▶ _Requirement_
Starting with the line that contains "- **Fetching Commits:**" and stopping after the line that contains "1. **Clone the", copy the entries below exactly. Include nothing else.
[Source data — start]
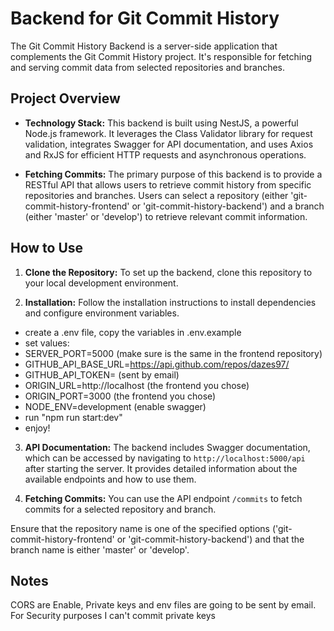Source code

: # Backend for Git Commit History

The Git Commit History Backend is a server-side application that complements the Git Commit History project. It's responsible for fetching and serving commit data from selected repositories and branches.

## Project Overview

- **Technology Stack:** This backend is built using NestJS, a powerful Node.js framework. It leverages the Class Validator library for request validation, integrates Swagger for API documentation, and uses Axios and RxJS for efficient HTTP requests and asynchronous operations.

- **Fetching Commits:** The primary purpose of this backend is to provide a RESTful API that allows users to retrieve commit history from specific repositories and branches. Users can select a repository (either 'git-commit-history-frontend' or 'git-commit-history-backend') and a branch (either 'master' or 'develop') to retrieve relevant commit information.

## How to Use

1. **Clone the Repository:** To set up the backend, clone this repository to your local development environment.

2. **Installation:** Follow the installation instructions to install dependencies and configure environment variables.

- create a .env file, copy the variables in .env.example 
- set values:
- SERVER_PORT=5000 (make sure is the same in the frontend repository)
- GITHUB_API_BASE_URL=https://api.github.com/repos/dazes97/
- GITHUB_API_TOKEN= (sent by email)
- ORIGIN_URL=http://localhost (the frontend you chose)
- ORIGIN_PORT=3000 (the frontend you chose)
- NODE_ENV=development (enable swagger)
- run "npm run start:dev"
- enjoy!

3. **API Documentation:** The backend includes Swagger documentation, which can be accessed by navigating to `http://localhost:5000/api` after starting the server. It provides detailed information about the available endpoints and how to use them.

4. **Fetching Commits:** You can use the API endpoint `/commits` to fetch commits for a selected repository and branch.

Ensure that the repository name is one of the specified options ('git-commit-history-frontend' or 'git-commit-history-backend') and that the branch name is either 'master' or 'develop'.

## Notes
CORS are Enable, Private keys and env files are going to be sent by email. For Security purposes I can't commit private keys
[Source data — finish]
▶ _Result of this task_
- **Fetching Commits:** The primary purpose of this backend is to provide a RESTful API that allows users to retrieve commit history from specific repositories and branches. Users can select a repository (either 'git-commit-history-frontend' or 'git-commit-history-backend') and a branch (either 'master' or 'develop') to retrieve relevant commit information.

## How to Use

1. **Clone the Repository:** To set up the backend, clone this repository to your local development environment.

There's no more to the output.